Cette solution peut être à l’origine de mauvaises surprises avec, notamment, une possible taxation sur les plus-values si le bien a pris de la valeur depuis son acquisition et, parfois (apport à titre onéreux, notamment), le paiement de droits d’enregistrement au taux de 5%. Ces derniers auront alors été payés deux fois pour le même bien : au moment de son achat puis lors de son apport.  Quelle que soit la situation, les associés se partagent les parts à hauteur de leur apport.

Une gestion facilitée
La SCI permet à plusieurs personnes d’acquérir un bien ensemble.
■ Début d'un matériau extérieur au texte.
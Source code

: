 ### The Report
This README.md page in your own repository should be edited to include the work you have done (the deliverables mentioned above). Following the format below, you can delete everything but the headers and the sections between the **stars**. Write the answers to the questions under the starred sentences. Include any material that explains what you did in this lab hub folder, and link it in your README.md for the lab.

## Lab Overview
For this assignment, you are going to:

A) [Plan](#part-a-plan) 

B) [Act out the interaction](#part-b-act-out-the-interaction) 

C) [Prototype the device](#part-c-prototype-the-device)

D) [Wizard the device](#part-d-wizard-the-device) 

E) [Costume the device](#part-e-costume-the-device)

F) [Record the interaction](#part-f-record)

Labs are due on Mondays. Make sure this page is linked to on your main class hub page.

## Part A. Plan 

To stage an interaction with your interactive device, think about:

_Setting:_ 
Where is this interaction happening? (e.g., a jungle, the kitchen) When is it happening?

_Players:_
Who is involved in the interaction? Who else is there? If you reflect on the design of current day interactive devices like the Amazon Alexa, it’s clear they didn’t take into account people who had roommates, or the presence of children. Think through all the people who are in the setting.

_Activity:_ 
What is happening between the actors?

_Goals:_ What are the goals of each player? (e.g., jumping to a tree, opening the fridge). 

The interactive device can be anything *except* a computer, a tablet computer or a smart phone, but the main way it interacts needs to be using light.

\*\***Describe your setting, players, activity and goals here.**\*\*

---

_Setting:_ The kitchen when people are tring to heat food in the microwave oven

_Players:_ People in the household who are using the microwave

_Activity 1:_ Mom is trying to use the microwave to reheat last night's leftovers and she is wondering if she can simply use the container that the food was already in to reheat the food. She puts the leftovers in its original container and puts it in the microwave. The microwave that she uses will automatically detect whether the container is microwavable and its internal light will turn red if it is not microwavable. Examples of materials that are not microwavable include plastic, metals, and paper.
Plus souple que l’indivision (l’unanimité reste requise pour les décisions importantes), elle permet d’adapter la rédaction des statuts aux objectifs visés : gérer un patrimoine locatif, conserver une maison de famille… Elle facilite aussi, pour les professions libérales et les commerçants, la possibilité de dissocier leurs patrimoines personnels et professionnels.

Une transmission optimisée
Il est plus facile de répartir entre plusieurs enfants des parts de sociétés qu’un immeuble, difficilement « découpable ». De plus, transmettre des parts permet d’optimiser les abattements sur les droits de donation (100.000 euros tous les 15 ans entre parent et enfant et 31.865 euros entre grand parent et petit enfant).

Des contraintes spécifiques
Créer une SCI impose des frais et nécessite un minimum de formalisme : rédaction des statuts, formalités de publicité dans un journal d’annonces légales et immatriculation au Registre du Commerce et des Sociétés (RCS). Ce même formalisme subsiste pendant toute la durée de vie de la société : tenue d’une Assemblée Générale annuelle des associés et déclaration fiscale annuelle si la société perçoit des loyers.